The issue of water and sanitation is of utmost importance given the place of women in African society. It illustrates how African women suffer from inequality, particularly when it comes to access to education.
In an African context, drawing water, transportation, storage and use, and cleanliness of public and private facilities are mostly the responsibility of women. Therefore, the scarcity of water and insufficient water supply equipment greatly affect the schooling of young girls and the education of women.
Indeed, in some rural regions, women and girls are obliged to trek up to 15 kilometres every day to fetch water. In urban areas, the lack of water fountains results in long waiting lines lasting hours and very often resulting in social conflicts.
Lack of latrines at school: another reason girls drop out
Even when girls attend school, the lack of sanitation facilities available is another reason a high number of girls drop out of school when they reach the age of puberty.
Drinking water and sanitation projects, especially in rural areas, contribute to the reduction of water-related chores and provide women and girls the opportunity to engage in other educational and income-generating activities, while creating the conditions for a healthy environment. These projects, therefore, directly address the protection of women’s rights.
Given the role of African women in the continent’s socio-economic development, the African Development Bank (AfDB) has always taken the gender dimension into consideration in its projects. Thus, the priorities of the Bank’s Water and Sanitation Department (OWAS) integrate the gender issue in the design of the Bank’s programs and projects. In addition to the institution’s Gender Policy, which was approved in 2001, the AfDB has drawn up a Gender Integration Plan in all its projects. As such, all drinking water and sanitation programs financed by the Bank incorporate the gender dimension, from the preparation stage through to completion.
Cooperation essential in the financing and management of water resources
Cooperation is a key factor both in the financing of water and sanitation projects and programs as well as in the management of this precious resource.
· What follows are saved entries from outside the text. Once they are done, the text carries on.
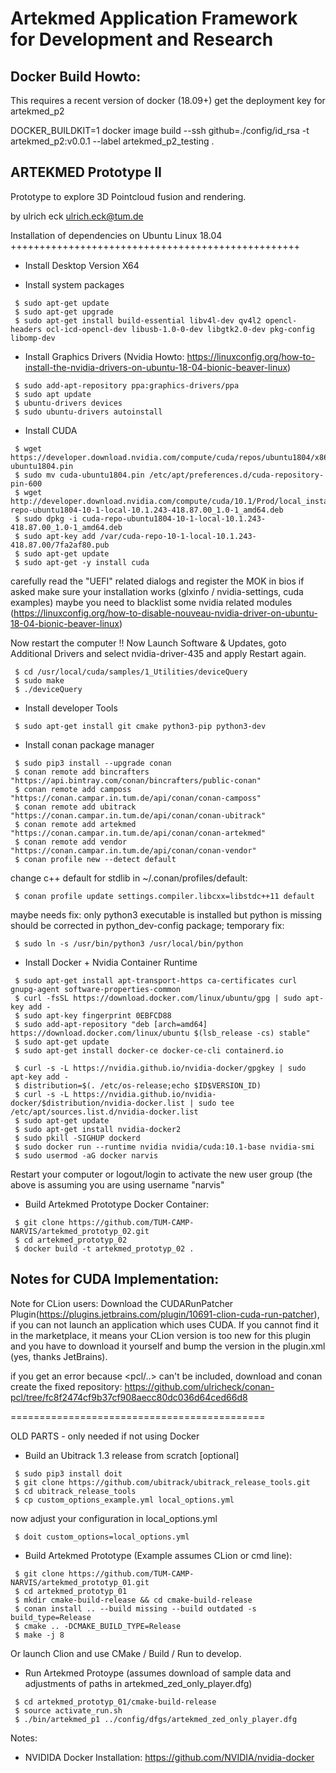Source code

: Artekmed Application Framework for Development and Research
===========================================================

Docker Build Howto:
-------------------

This requires a recent version of docker (18.09+)
get the deployment key for artekmed_p2

DOCKER_BUILDKIT=1 docker image build --ssh github=./config/id_rsa -t artekmed_p2:v0.0.1 --label artekmed_p2_testing .


ARTEKMED Prototype II
---------------------

Prototype to explore 3D Pointcloud fusion and rendering.

by ulrich eck <ulrich.eck@tum.de>



Installation of dependencies on Ubuntu Linux 18.04
++++++++++++++++++++++++++++++++++++++++++++++++++


- Install Desktop Version X64

- Install system packages
 ```
  $ sudo apt-get update
  $ sudo apt-get upgrade
  $ sudo apt-get install build-essential libv4l-dev qv4l2 opencl-headers ocl-icd-opencl-dev libusb-1.0-0-dev libgtk2.0-dev pkg-config libomp-dev
 ```


- Install Graphics Drivers (Nvidia Howto: https://linuxconfig.org/how-to-install-the-nvidia-drivers-on-ubuntu-18-04-bionic-beaver-linux)
 ```
  $ sudo add-apt-repository ppa:graphics-drivers/ppa
  $ sudo apt update
  $ ubuntu-drivers devices
  $ sudo ubuntu-drivers autoinstall
 ```

- Install CUDA
 ```
  $ wget https://developer.download.nvidia.com/compute/cuda/repos/ubuntu1804/x86_64/cuda-ubuntu1804.pin
  $ sudo mv cuda-ubuntu1804.pin /etc/apt/preferences.d/cuda-repository-pin-600
  $ wget http://developer.download.nvidia.com/compute/cuda/10.1/Prod/local_installers/cuda-repo-ubuntu1804-10-1-local-10.1.243-418.87.00_1.0-1_amd64.deb
  $ sudo dpkg -i cuda-repo-ubuntu1804-10-1-local-10.1.243-418.87.00_1.0-1_amd64.deb
  $ sudo apt-key add /var/cuda-repo-10-1-local-10.1.243-418.87.00/7fa2af80.pub
  $ sudo apt-get update
  $ sudo apt-get -y install cuda
 ```

  carefully read the "UEFI" related dialogs and register the MOK in bios if asked
  make sure your installation works (glxinfo / nvidia-settings, cuda examples)
  maybe you need to blacklist some nvidia related modules (https://linuxconfig.org/how-to-disable-nouveau-nvidia-driver-on-ubuntu-18-04-bionic-beaver-linux)

Now restart the computer !!
Now Launch Software & Updates, goto Additional Drivers and select nvidia-driver-435 and apply
Restart again.

 ```
  $ cd /usr/local/cuda/samples/1_Utilities/deviceQuery
  $ sudo make
  $ ./deviceQuery
 ```
  

- Install developer Tools
 ```
  $ sudo apt-get install git cmake python3-pip python3-dev
 ```

- Install conan package manager
 ```
  $ sudo pip3 install --upgrade conan
  $ conan remote add bincrafters "https://api.bintray.com/conan/bincrafters/public-conan"
  $ conan remote add camposs "https://conan.campar.in.tum.de/api/conan/conan-camposs"
  $ conan remote add ubitrack "https://conan.campar.in.tum.de/api/conan/conan-ubitrack"
  $ conan remote add artekmed "https://conan.campar.in.tum.de/api/conan/conan-artekmed"
  $ conan remote add vendor "https://conan.campar.in.tum.de/api/conan/conan-vendor"
  $ conan profile new --detect default
 ```

  change c++ default for stdlib in ~/.conan/profiles/default:
 ```
  $ conan profile update settings.compiler.libcxx=libstdc++11 default
 ```

  maybe needs fix: only python3 executable is installed but python is missing
  should be corrected in python_dev-config package; temporary fix:
 ```
  $ sudo ln -s /usr/bin/python3 /usr/local/bin/python
 ```

- Install Docker + Nvidia Container Runtime

 ```
  $ sudo apt-get install apt-transport-https ca-certificates curl gnupg-agent software-properties-common
  $ curl -fsSL https://download.docker.com/linux/ubuntu/gpg | sudo apt-key add -
  $ sudo apt-key fingerprint 0EBFCD88
  $ sudo add-apt-repository "deb [arch=amd64] https://download.docker.com/linux/ubuntu $(lsb_release -cs) stable"
  $ sudo apt-get update
  $ sudo apt-get install docker-ce docker-ce-cli containerd.io
    
  $ curl -s -L https://nvidia.github.io/nvidia-docker/gpgkey | sudo apt-key add -
  $ distribution=$(. /etc/os-release;echo $ID$VERSION_ID)
  $ curl -s -L https://nvidia.github.io/nvidia-docker/$distribution/nvidia-docker.list | sudo tee /etc/apt/sources.list.d/nvidia-docker.list
  $ sudo apt-get update
  $ sudo apt-get install nvidia-docker2
  $ sudo pkill -SIGHUP dockerd
  $ sudo docker run --runtime nvidia nvidia/cuda:10.1-base nvidia-smi
  $ sudo usermod -aG docker narvis
 ```
 Restart your computer or logout/login to activate the new user group (the above is assuming you are using username "narvis"

- Build Artekmed Prototype Docker Container:
 ```
  $ git clone https://github.com/TUM-CAMP-NARVIS/artekmed_prototyp_02.git
  $ cd artekmed_prototyp_02
  $ docker build -t artekmed_prototyp_02 .
 ```


Notes for CUDA Implementation:
------------------------------

Note for CLion users: Download the CUDARunPatcher Plugin(https://plugins.jetbrains.com/plugin/10691-clion-cuda-run-patcher), if you can not launch an application which uses CUDA.
If you cannot find it in the marketplace, it means your CLion version is too new for this plugin and you have to download it yourself and bump the version in the plugin.xml (yes, thanks JetBrains).

if you get an error because <pcl/..> can't be included, download and conan create the fixed repository:
https://github.com/ulricheck/conan-pcl/tree/fc8f2474cf9b37cf908aecc80dc036d64ced66d8



============================================


OLD PARTS - only needed if not using Docker


- Build an Ubitrack 1.3 release from scratch [optional]
 ```
  $ sudo pip3 install doit
  $ git clone https://github.com/ubitrack/ubitrack_release_tools.git
  $ cd ubitrack_release_tools
  $ cp custom_options_example.yml local_options.yml
 ```
  now adjust your configuration in local_options.yml
 ```
  $ doit custom_options=local_options.yml
 ```


- Build Artekmed Prototype (Example assumes CLion or cmd line):
 ```
  $ git clone https://github.com/TUM-CAMP-NARVIS/artekmed_prototyp_01.git
  $ cd artekmed_prototyp_01
  $ mkdir cmake-build-release && cd cmake-build-release
  $ conan install .. --build missing --build outdated -s build_type=Release
  $ cmake .. -DCMAKE_BUILD_TYPE=Release
  $ make -j 8
 ```

  Or launch Clion and use CMake / Build / Run to develop.

- Run Artekmed Protoype (assumes download of sample data and adjustments of paths in artekmed_zed_only_player.dfg)
 ```
  $ cd artekmed_prototyp_01/cmake-build-release
  $ source activate_run.sh
  $ ./bin/artekmed_p1 ../config/dfgs/artekmed_zed_only_player.dfg
 ```




Notes:
- NVIDIDA Docker Installation: https://github.com/NVIDIA/nvidia-docker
The Rural Water Supply and Sanitation Initiative, launched by the Bank in 2003 in partnership with other donors, has already provided drinking water to 51 million people and access to sanitation facilities for 34 million people, of whom 50 per cent are women.
For women and girls, the benefits of such measures are multiple: i) a higher rate of school attendance; ii) improved access to education and training; iii) better representation by women in decision-making committees for water points and public latrines; iv) improved health; v) a notable decrease in acts of violence and aggression against women who fetch water from long distances; vi) improved economic status thanks to a reduction in health expenses relating to water-borne diseases and a greater participation in income-generating activities.
In spite of all these achievements, much remains to be done to recognize water as the true catalyst it is in transforming the current cultural and social order into one in which the rights of African women are fully ensured.
For this to happen, cooperation needs to be strengthened between institutions to better manage this resource in order to contribute to the eradication of poverty and underdevelopment faced primarily by women and children.